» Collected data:
=== Section Start ===
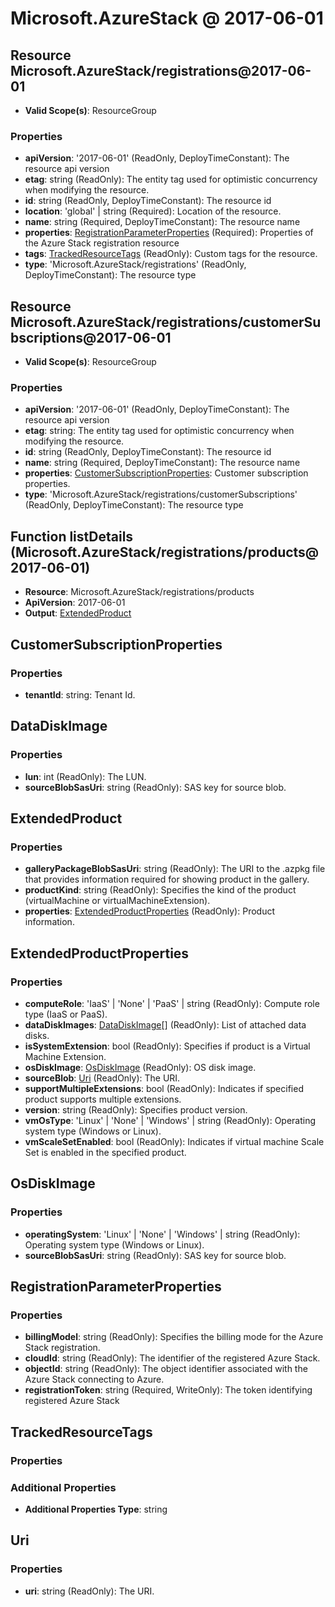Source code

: # Microsoft.AzureStack @ 2017-06-01

## Resource Microsoft.AzureStack/registrations@2017-06-01
* **Valid Scope(s)**: ResourceGroup
### Properties
* **apiVersion**: '2017-06-01' (ReadOnly, DeployTimeConstant): The resource api version
* **etag**: string (ReadOnly): The entity tag used for optimistic concurrency when modifying the resource.
* **id**: string (ReadOnly, DeployTimeConstant): The resource id
* **location**: 'global' | string (Required): Location of the resource.
* **name**: string (Required, DeployTimeConstant): The resource name
* **properties**: [RegistrationParameterProperties](#registrationparameterproperties) (Required): Properties of the Azure Stack registration resource
* **tags**: [TrackedResourceTags](#trackedresourcetags) (ReadOnly): Custom tags for the resource.
* **type**: 'Microsoft.AzureStack/registrations' (ReadOnly, DeployTimeConstant): The resource type

## Resource Microsoft.AzureStack/registrations/customerSubscriptions@2017-06-01
* **Valid Scope(s)**: ResourceGroup
### Properties
* **apiVersion**: '2017-06-01' (ReadOnly, DeployTimeConstant): The resource api version
* **etag**: string: The entity tag used for optimistic concurrency when modifying the resource.
* **id**: string (ReadOnly, DeployTimeConstant): The resource id
* **name**: string (Required, DeployTimeConstant): The resource name
* **properties**: [CustomerSubscriptionProperties](#customersubscriptionproperties): Customer subscription properties.
* **type**: 'Microsoft.AzureStack/registrations/customerSubscriptions' (ReadOnly, DeployTimeConstant): The resource type

## Function listDetails (Microsoft.AzureStack/registrations/products@2017-06-01)
* **Resource**: Microsoft.AzureStack/registrations/products
* **ApiVersion**: 2017-06-01
* **Output**: [ExtendedProduct](#extendedproduct)

## CustomerSubscriptionProperties
### Properties
* **tenantId**: string: Tenant Id.

## DataDiskImage
### Properties
* **lun**: int (ReadOnly): The LUN.
* **sourceBlobSasUri**: string (ReadOnly): SAS key for source blob.

## ExtendedProduct
### Properties
* **galleryPackageBlobSasUri**: string (ReadOnly): The URI to the .azpkg file that provides information required for showing product in the gallery.
* **productKind**: string (ReadOnly): Specifies the kind of the product (virtualMachine or virtualMachineExtension).
* **properties**: [ExtendedProductProperties](#extendedproductproperties) (ReadOnly): Product information.

## ExtendedProductProperties
### Properties
* **computeRole**: 'IaaS' | 'None' | 'PaaS' | string (ReadOnly): Compute role type (IaaS or PaaS).
* **dataDiskImages**: [DataDiskImage](#datadiskimage)[] (ReadOnly): List of attached data disks.
* **isSystemExtension**: bool (ReadOnly): Specifies if product is a Virtual Machine Extension.
* **osDiskImage**: [OsDiskImage](#osdiskimage) (ReadOnly): OS disk image.
* **sourceBlob**: [Uri](#uri) (ReadOnly): The URI.
* **supportMultipleExtensions**: bool (ReadOnly): Indicates if specified product supports multiple extensions.
* **version**: string (ReadOnly): Specifies product version.
* **vmOsType**: 'Linux' | 'None' | 'Windows' | string (ReadOnly): Operating system type (Windows or Linux).
* **vmScaleSetEnabled**: bool (ReadOnly): Indicates if virtual machine Scale Set is enabled in the specified product.

## OsDiskImage
### Properties
* **operatingSystem**: 'Linux' | 'None' | 'Windows' | string (ReadOnly): Operating system type (Windows or Linux).
* **sourceBlobSasUri**: string (ReadOnly): SAS key for source blob.

## RegistrationParameterProperties
### Properties
* **billingModel**: string (ReadOnly): Specifies the billing mode for the Azure Stack registration.
* **cloudId**: string (ReadOnly): The identifier of the registered Azure Stack.
* **objectId**: string (ReadOnly): The object identifier associated with the Azure Stack connecting to Azure.
* **registrationToken**: string (Required, WriteOnly): The token identifying registered Azure Stack

## TrackedResourceTags
### Properties
### Additional Properties
* **Additional Properties Type**: string

## Uri
### Properties
* **uri**: string (ReadOnly): The URI.

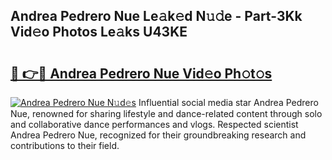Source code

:## Andrea Pedrero Nue Le𝚊k𝚎d N𝚞𝚍e - Part-3Kk Vid𝚎o Photos Le𝚊ks U43KE

# <h2><a href="http://fb8zm0.evod.top/?m=Andrea+Pedrero+Nue">🔗 👉🔴 Andrea Pedrero Nue Vid𝚎o Ph𝚘t𝚘s</a></h2>

[![Andrea Pedrero Nue N𝚞d𝚎s](https://i.imgur.com/8V9OHl7.gif)](http://fb8zm0.evod.top/?m=Andrea+Pedrero+Nue)
Influential social media star Andrea Pedrero Nue, renowned for sharing lifestyle and dance-related content through solo and collaborative dance performances and vlogs. Respected scientist Andrea Pedrero Nue, recognized for their groundbreaking research and contributions to their field. 
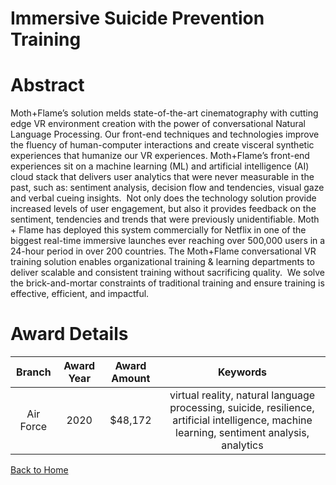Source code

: 
Immersive Suicide Prevention Training
=====================================

# Abstract


Moth+Flame’s solution melds state-of-the-art cinematography with cutting edge VR environment creation with the power of conversational Natural Language Processing. Our front-end techniques and technologies improve the fluency of human-computer interactions and create visceral synthetic experiences that humanize our VR experiences. Moth+Flame’s front-end experiences sit on a machine learning (ML) and artificial intelligence (AI) cloud stack that delivers user analytics that were never measurable in the past, such as: sentiment analysis, decision flow and tendencies, visual gaze and verbal cueing insights.  Not only does the technology solution provide increased levels of user engagement, but also it provides feedback on the sentiment, tendencies and trends that were previously unidentifiable. Moth + Flame has deployed this system commercially for Netflix in one of the biggest real-time immersive launches ever reaching over 500,000 users in a 24-hour period in over 200 countries. The Moth+Flame conversational VR training solution enables organizational training & learning departments to deliver scalable and consistent training without sacrificing quality.  We solve the brick-and-mortar constraints of traditional training and ensure training is effective, efficient, and impactful.   

# Award Details

|Branch|Award Year|Award Amount|Keywords|
| :---: | :---: | :---: | :---: |
|Air Force|2020|$48,172|virtual reality, natural language processing, suicide, resilience, artificial intelligence, machine learning, sentiment analysis, analytics|
  
  


[Back to Home](https://github.com/chrischow/dod_sbir_awards/DJ/#1741)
=== Section End ===
» Work order: The answer must consist of each line from the data that includes the string "CustomerSubscriptionProperties".

» Answer section:
* **properties**: [CustomerSubscriptionProperties](#customersubscriptionproperties): Customer subscription properties.
## CustomerSubscriptionProperties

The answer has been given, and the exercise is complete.